Amazon’s sprawling retail empire heaves with data — and apparently the dam bursts rather easily, according to a report that broke Thursday.
Reveal from the Center for Investigative Reporting and tech outlet Wired reviewed Amazon documents that illuminated a critical failure to protect the information of consumers and merchants on the platform. Rank-and-file employees reportedly had access to a deep well of account information, leading to cases of snooping, as well as bribery by external bad actors looking to peer into seller accounts and knock off products.
In one such case, a party known as Krasr — identified as Toronto’s Mohamed Multhazim Akbar Ali by CNBC in 2017 — targeted skin care seller Pure Daily Care. A memo noted that Krasr sourced contacts using LinkedIn and Facebook and paid them as much as $160,000 total over multiple years. Amazon caught and discharged seven staffers involved in the scheme.

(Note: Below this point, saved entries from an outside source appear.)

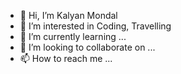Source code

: - 👋 Hi, I’m Kalyan Mondal
- 👀 I’m interested in Coding, Travelling
- 🌱 I’m currently learning ...
- 💞️ I’m looking to collaborate on ...
- 📫 How to reach me ...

In response to a WWD request for comment, Amazon spokeswoman Jen Bemisderfer explained that the company “referred Krasr to law enforcement in 2018 as we would do whenever we identify fraudulent activity affecting our customers. As soon as we became aware of this malicious activity, we removed the associated seller accounts and we will continue to enforce and remove seller accounts who have relations with Mohammed Multhazeem Akbar Ali, should any of these surface in the future.”
Whether Amazon responded appropriately may not be the critical issue, as catching someone after the fact is one thing. Identifying the systemic issues that led to the breaches in the first place is another.
The breaking report characterized the division responsible for securing customer data in its retail business as overwhelmed, understaffed and demoralized, partly due to frequent changes in leadership and the vast nature of the information it was tasked with protecting.
Meanwhile, Amazon, in pursuit of its mission “to be Earth’s most customer-centric company,” reportedly allowed workers enormous leeway to access customer data. The flexibility meant that low-level staffers could peek into the buying habits of famous people, take bribes from unscrupulous sellers for rival merchant data, rig marketplace reviews and more, the report claimed. Millions of credit card accounts appeared to be vulnerable, with the security team unable to tell if they were illicitly accessed. Apparently a Chinese data firm raked in information from millions of customers.
Amazon seems to believe that there’s no point in digging up old fodder. According to Bemisderfer, “the claims made in the Wired story are based on information that is outdated and out-of-context and have absolutely no bearing on Amazon’s current security posture.” The company invests billions of dollars to protect data, she pointed out, and it’s in a state of continuous, ongoing work to strengthen its systems.
That includes encouraging people to escalate issues quickly, she said, which can result in overstating or mischaracterizing risk. She believes that’s fine, as it allows issues to be identified and resolved as quickly as possible.
But the biggest security gaps tend to be human, not technical. How Amazon is approaching that aspect, for now, remains to be seen.
Bemisderfer noted that, with Amazon’s privacy and security issues extensively documented and reviewed, it is vigilant in identifying, escalating and responding to potential risks. “An objective review of the facts would have led to the same conclusion,” she added. “Unfortunately, that’s not the approach Wired took to the story and instead came with a predetermined narrative to paint Amazon and our approach to security in a negative light.”